During the 1st of January, a few networks  169.255.190.0/24 and 169.239.159.0/24 were unblocked in AS327879 AJYWA-TELECOM and  AS37447  OASIS-SPRL problably to allow key people to reach the news sites.

Government confirms shutdown

Initially, telecoms minister Emery Okundji @emeryokundji said he was unaware of the situation and Barnabé Kikaya bin Karubi, a senior adviser to President Joseph Kabila later on said that internet and SMS services were cut to preserve public order after “fictitious results” began circulating on social media.

Legal background

This is the law JO.25.01.2003.PT that gives power to the Government to shutdown the Internet for national security.

“Article 46 of the Telecommunications Framework Law No.013/2002 provides that the State may prohibit the use of telecommunication facilities (such as Vodacom’s network), in full or in part, for any period of time, as it deems fit, in the interests of public security or national defence, the public telecommunications service, or for any other reason.”

See: http://www.telecomindustrydialogue.org/resources/drcongo/

FORENSICS APPENDIX

  • What routers run in the country? How the blocking is taking place?

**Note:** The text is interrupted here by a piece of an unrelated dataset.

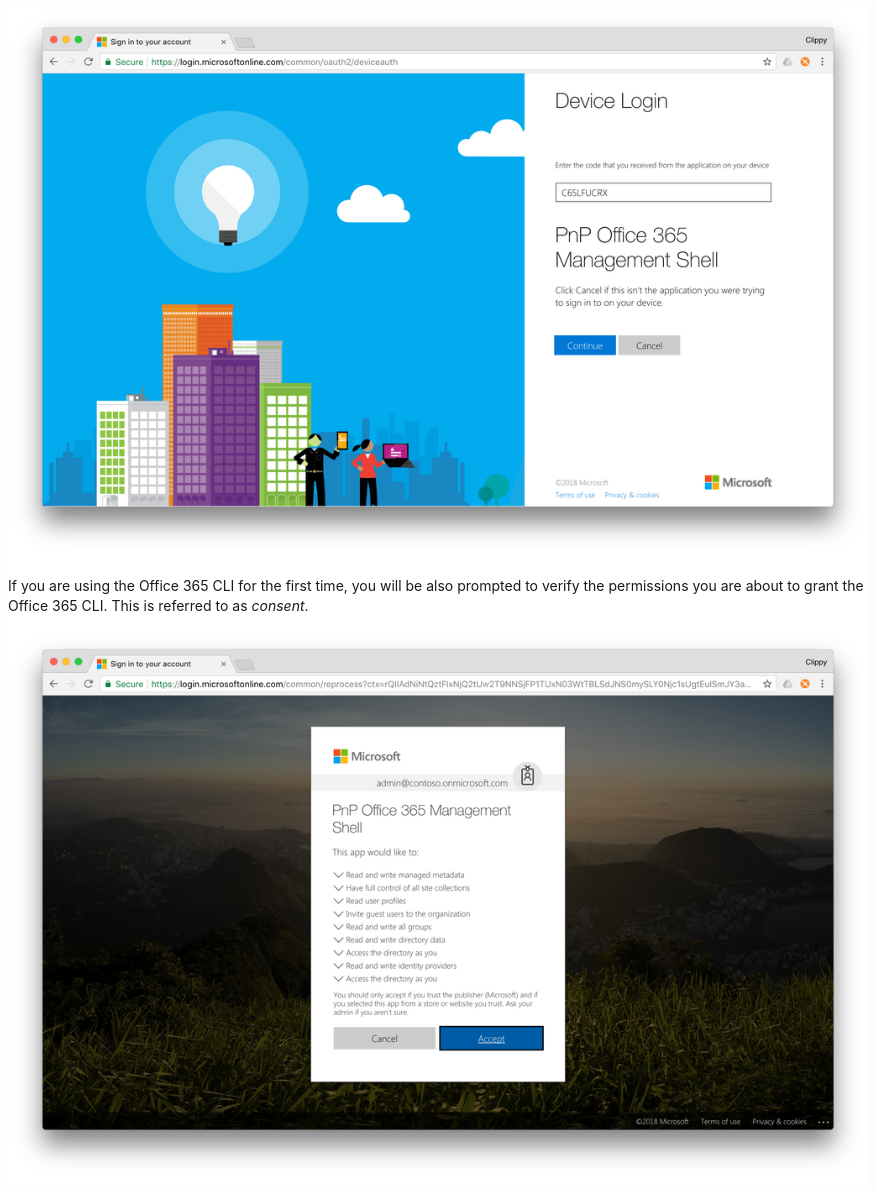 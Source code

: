 [![Signing in to Azure Active Directory](../images/login.png)](../images/login.png)

If you are using the Office 365 CLI for the first time, you will be also prompted to verify the permissions you are about to grant the Office 365 CLI. This is referred to as _consent_.

[![Granting the Office 365 CLI the necessary permissions](../images/consent.png)](../images/consent.png)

Hilarious to see some of the network information of Vodacom that reveals the router they use “NE40E-X8” 🙂

inetnum: 41.78.192.0 - 41.78.192.255
netname: VODACOMCONGO13
descr: WILL BE USED FOR PPPOE CUSTOMERS AT GOMA AS NAT FUNCTION NOT WORKING IN OUR NE40E-X8.
country: CD
admin-c: PM3-AFRINIC
tech-c: PM3-AFRINIC
status: ASSIGNED PA
remarks: CUSTOMERS INCREASING MORE FAST
mnt-by: VODACOMCONGO-MNT
source: AFRINIC # Filtered
parent: 41.78.192.0 - 41.78.195.255



Using IODA, Qurium Load Balancer and BGP routing tables to track the shutdown 

This is the magic formula we use in IODA Dashboard

removeEmpty(
  group(
    alias(
      normalize(
        bgp.prefix-visibility.geo.netacuity.AF.CD.v4.visibility_threshold.min_50%_ff_peer_asns.visible_slash24_cnt
      ),
      "BGP (# Visible /24s)"
    ),
    alias(
      normalize(
        darknet.ucsd-nt.non-erratic.geo.netacuity.AF.CD.uniq_src_ip
      ),
      "Darknet (# Unique Source IPs)"
    ),
    alias(
      normalize(
        sumSeries(
          keepLastValue(
            active.ping-slash24.geo.netacuity.AF.CD.probers.team-1.caida-sdsc.*.up_slash24_cnt,
            1
          )
        )
      ),
      "Active Probing (# /24s Up)"
    )
  )
)

Summary

Three findings are interesting in this case:

  1. The blocking is not centralized and each ISP took different times to implement the presidential order. As few ASN represent the majority of the Mobile traffic (Vodacom), we only detected the outage in our servers when Vodacom stopped routing from their Huawei NE40E-X8
  2. Most of the blocking is not done by withdrawing the BGP prefixes. The networks are still up and running but traffic is blocked. This suggests that filtering is done by other means and some key networks still can browse the Internet.
  3. One provider decided to withdraw all networks from the Internet. The AS32842 (iBurst) was not seen originating any address space in BGP by any of the RIS RIPE peers since 2018-12-31 08:00:00 UTC.
  4. There are two spikes in Darknet traffic data in the morning of the 31st of December. One possible explanation of this data is that RDC has two different time zones, and the spikes can be explained by infected computers booting in the morning and malware performing network scans.